I'd be very interested in what you find in your study if you are willing to share.

My white cat, when we lived in Scalloway, hunted on the hill behind Port Arthur. He remained fat all year round without needing extra food.
I taught him to not hunt birds from an early age, by only praising him when he brought home rabbits and mice. He prefers catching rabbits. I have watched him often out of my livingroom window. He crawls into rabbit warrens when he's skinny enough and scoffs all the bunnies. He then lays in wait until the mother returns and he catches her and drags her home to leave on the doorstep for me (he'll yowl until I go outside and look at the rabbit). When he gets too fat to enter burrows he will sit above burrow entrances and pounce on anything that comes out. He keeps his catches alive until he's dragged them to where he wants to eat/store them. I've noticed it helps get the body through fences and gates if they're alive and can kick their own weight forward.
He frequently follows me when I'm walking the dog along the road and he will prowl in all burrows by the roadside on the way. He caught a rabbit on a walk once and held it alive until I had finished working on the croft; he brought it to me at the croft gate and killed it by my feet. I carried it home and gave it to him in the garden to eat.
He has learned in our new home to go to where a pair of hoody crows sit on fences and they will show him where their scavenged rabbits are and he will catch rabbits, only eat the heads himself and leave the rest for the crows. He lets the crows come and take the remains from under his nose once he's finished the head. Hunting/scavenging partnership.
My white cat is mostly an indoor cat now for a couple of reasons so he doesn't get much chance to hunt, only when he escapes through a window or the door when people are visiting. He has hunted a rabbit while on his lead on a walk along the road, past the same burrows he caught one in on a walk previously.

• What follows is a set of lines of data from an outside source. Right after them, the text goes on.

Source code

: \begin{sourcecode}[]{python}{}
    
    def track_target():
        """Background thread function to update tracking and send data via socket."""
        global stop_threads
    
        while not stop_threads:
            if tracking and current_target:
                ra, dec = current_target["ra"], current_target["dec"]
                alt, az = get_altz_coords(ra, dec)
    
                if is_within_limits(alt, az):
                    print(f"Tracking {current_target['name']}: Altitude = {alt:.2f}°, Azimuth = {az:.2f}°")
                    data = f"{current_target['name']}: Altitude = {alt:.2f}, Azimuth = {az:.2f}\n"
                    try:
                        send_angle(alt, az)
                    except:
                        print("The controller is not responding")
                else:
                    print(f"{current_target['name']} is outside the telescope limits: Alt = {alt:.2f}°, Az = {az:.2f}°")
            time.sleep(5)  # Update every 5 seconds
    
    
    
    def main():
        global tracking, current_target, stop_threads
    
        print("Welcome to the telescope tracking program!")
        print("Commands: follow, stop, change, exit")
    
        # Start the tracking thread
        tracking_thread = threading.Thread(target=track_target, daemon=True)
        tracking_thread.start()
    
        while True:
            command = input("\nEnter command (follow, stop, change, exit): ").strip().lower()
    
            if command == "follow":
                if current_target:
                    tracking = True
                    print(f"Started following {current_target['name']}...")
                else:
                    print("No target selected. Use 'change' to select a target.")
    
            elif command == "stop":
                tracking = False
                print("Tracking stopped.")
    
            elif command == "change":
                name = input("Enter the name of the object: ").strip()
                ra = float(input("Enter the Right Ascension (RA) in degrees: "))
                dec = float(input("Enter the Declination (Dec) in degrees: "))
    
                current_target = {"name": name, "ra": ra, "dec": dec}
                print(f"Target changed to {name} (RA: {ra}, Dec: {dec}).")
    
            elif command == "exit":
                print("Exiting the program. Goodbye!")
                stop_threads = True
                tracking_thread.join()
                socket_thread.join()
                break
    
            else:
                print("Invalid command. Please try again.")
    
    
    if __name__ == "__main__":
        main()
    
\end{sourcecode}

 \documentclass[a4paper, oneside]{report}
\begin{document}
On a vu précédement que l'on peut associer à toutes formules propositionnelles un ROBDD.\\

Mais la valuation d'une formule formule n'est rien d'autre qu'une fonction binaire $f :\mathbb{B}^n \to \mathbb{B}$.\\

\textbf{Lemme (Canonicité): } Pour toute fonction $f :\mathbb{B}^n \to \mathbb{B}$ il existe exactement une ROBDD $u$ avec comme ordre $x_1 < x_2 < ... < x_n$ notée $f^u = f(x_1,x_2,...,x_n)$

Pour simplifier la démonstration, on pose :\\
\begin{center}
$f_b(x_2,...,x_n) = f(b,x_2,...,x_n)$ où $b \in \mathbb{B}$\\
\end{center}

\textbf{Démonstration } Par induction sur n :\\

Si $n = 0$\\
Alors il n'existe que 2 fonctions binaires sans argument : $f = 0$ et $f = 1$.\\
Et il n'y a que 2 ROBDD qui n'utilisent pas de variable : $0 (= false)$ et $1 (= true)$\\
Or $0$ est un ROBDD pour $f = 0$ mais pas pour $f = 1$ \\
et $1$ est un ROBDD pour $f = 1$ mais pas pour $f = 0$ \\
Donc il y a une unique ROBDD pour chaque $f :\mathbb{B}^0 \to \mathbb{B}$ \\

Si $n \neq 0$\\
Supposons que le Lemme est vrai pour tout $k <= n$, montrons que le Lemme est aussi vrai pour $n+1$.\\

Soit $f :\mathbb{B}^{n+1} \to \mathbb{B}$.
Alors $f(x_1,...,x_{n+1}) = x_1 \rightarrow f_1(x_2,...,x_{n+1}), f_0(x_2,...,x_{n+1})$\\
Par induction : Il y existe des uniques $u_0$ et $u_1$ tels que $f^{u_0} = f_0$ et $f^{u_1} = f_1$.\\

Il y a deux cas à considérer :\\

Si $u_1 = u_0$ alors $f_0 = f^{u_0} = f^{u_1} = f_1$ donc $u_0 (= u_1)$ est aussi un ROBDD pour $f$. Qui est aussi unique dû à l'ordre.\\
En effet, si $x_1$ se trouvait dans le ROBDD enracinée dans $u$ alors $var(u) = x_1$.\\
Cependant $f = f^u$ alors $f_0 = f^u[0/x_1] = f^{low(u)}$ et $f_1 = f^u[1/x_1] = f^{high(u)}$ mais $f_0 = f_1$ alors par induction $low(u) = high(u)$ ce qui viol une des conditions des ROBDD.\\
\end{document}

My younger black cat was also taught to not hunt birds, he accepts this fine because he is "family" with my free ranging poultry, he was brought up with the chicks running around his feet. He was banished from the rabbit hunts by the older white cat so instead he hangs around the house and shed eating mice when the white cat is out. He'll hunt bunnies over summer, or when the white cat is inside or away at another of his territories. I don't see much of his hunting since it is mostly done in the sheds and hay store. He does sometimes leave his catch on the garden path, for me I am not sure. It's always pregnant mice when he does leave something for me to find.